Over the past two decades, Welch and Booth established endowments to support current research and professional development activities for graduate students in the liberal arts and for graduate and undergraduate students in sociology. During the University’s current capital campaign, For the Future: The Campaign for Penn State Students, Welch and Booth have donated in excess of $500,000 in current and deferred gifts.

“Susan and Alan have uplifted the excellence of the college and the University through their own research and teaching, but in addition, they have been steadfast supporters of undergraduate students, graduate students, and faculty,” said Penn State President Rodney Erickson. “Penn State could not have become a world-class university without the generosity and dedication of extraordinary people like Susan and Alan.”

Booth will create a graduate student research fund in sociology through an estate commitment, which will fund the purchases of new technology or software, research travel, and support for graduate students. Welch will expand a graduate fund named in honor of her parents, which recognizes academic excellence by graduate students throughout the College of the Liberal Arts.

Through a multi-year commitment, Welch also is endowing a new staff recognition award, in honor of Ron Filippelli, retired associate dean and professor of labor studies and employment relations. The Filippelli Award will support a full-time member of the Liberal Arts staff who is pursuing a degree at Penn State. In addition, Welch is creating a new endowment to honor outstanding research in the social sciences by the faculty in the College of the Liberal Arts. This award will be named for Ray Lombra, special adviser to the dean and professor of economics. Lombra served the College of the Liberal Arts as associate dean for more than 18 years.

"We came to Penn State in 1991 because of the fantastic people already here and the legacy of the faculty who came before," Welch said. "Liberal Arts was a good college at a good university then, but there was a demand to make them even better. Twenty-two years later, we’ve come a long way and with the help of our alumni and friends, we built a world-class college in a world-class university. It’s been our honor to work with so many outstanding faculty, staff, alumni and students."

Welch arrived at Penn State in 1991 from the University of Nebraska with the charge to lead the College of the Liberal Arts to national excellence and leadership. For more than two decades, she has worked closely with University administrators, academic heads and senior faculty to develop and implement effective strategic plans and focus key resources on programs with great potential.
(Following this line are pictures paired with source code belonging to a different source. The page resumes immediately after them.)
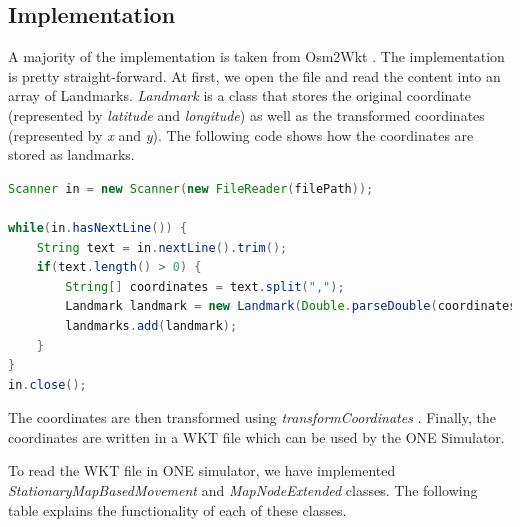 \subsection{Implementation}
A majority of the implementation is taken from Osm2Wkt \cite{mayer2010osm}. The implementation is pretty straight-forward. At first, we open the file and read the content into an array of Landmarks. \textit{Landmark} is a class that stores the original coordinate (represented by \textit{latitude} and \textit{longitude}) as well as the transformed coordinates (represented by \textit{x} and \textit{y}). The following code shows how the coordinates are stored as landmarks.
\begin{lstlisting}[language=java]
Scanner in = new Scanner(new FileReader(filePath));

while(in.hasNextLine()) {
	String text = in.nextLine().trim();
	if(text.length() > 0) {
		String[] coordinates = text.split(",");
		Landmark landmark = new Landmark(Double.parseDouble(coordinates[0]), Double.parseDouble(coordinates[1]));
		landmarks.add(landmark);
	}
}
in.close();
\end{lstlisting}
\vspace{2mm}
The coordinates are then transformed using \textit{transformCoordinates} \cite{mayer2010osm}. Finally, the coordinates are written in a WKT file which can be used by the ONE Simulator.\newline

To read the WKT file in ONE simulator, we have implemented \textit{StationaryMapBasedMovement} and \textit{MapNodeExtended} classes. The following table explains the functionality of each of these classes.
As a result, many of the college’s core programs have risen to the top 10 in their fields. 

Booth is distinguished professor of sociology, human development, and demography at Penn State and senior scientist in the Population Research Institute. He is one of the national leaders in the study of marriage, divorce, and the impact of both on children. He has had an illustrious and productive academic career, having authored more than 130 articles and four books, and edited 22 books. His doctoral graduates have gone on to successful careers at many universities.

Booth served as editor of the Journal of Marriage and the Family from 1986 to 1991. He was president of the Midwest Sociological Society in 1990, chair of the American Sociological Association Family Section in 1991, chair of the National Council on Family Relations Research and Theory Section from 1996 to1997 and recipient of the American Sociological Association Family Section Distinguished Career Award in 2002. He has served on the editorial boards of several leading sociological journals.

Both gifts by Welch and Booth will help the College of the Liberal Arts reach its goals in For the Future: The Campaign for Penn State Students. This effort is directed toward a shared vision of Penn State as the most comprehensive, student-centered research university in America. The University is engaging Penn State’s alumni and friends as partners in achieving six key objectives: ensuring student access and opportunity, enhancing honors education, enriching the student experience, building faculty strength and capacity, fostering discovery and creativity, and sustaining the University’s tradition of quality. The campaign’s top priority is keeping a Penn State degree affordable for students and families. The For the Future campaign is the most ambitious effort of its kind in Penn State’s history, with the goal of securing $2 billion by 2014.

  • Alan Booth and Susan Welch

    Alan Booth, distinguished professor of sociology, human development, and demography, and Susan Welch, dean, both in the College of the Liberal Arts.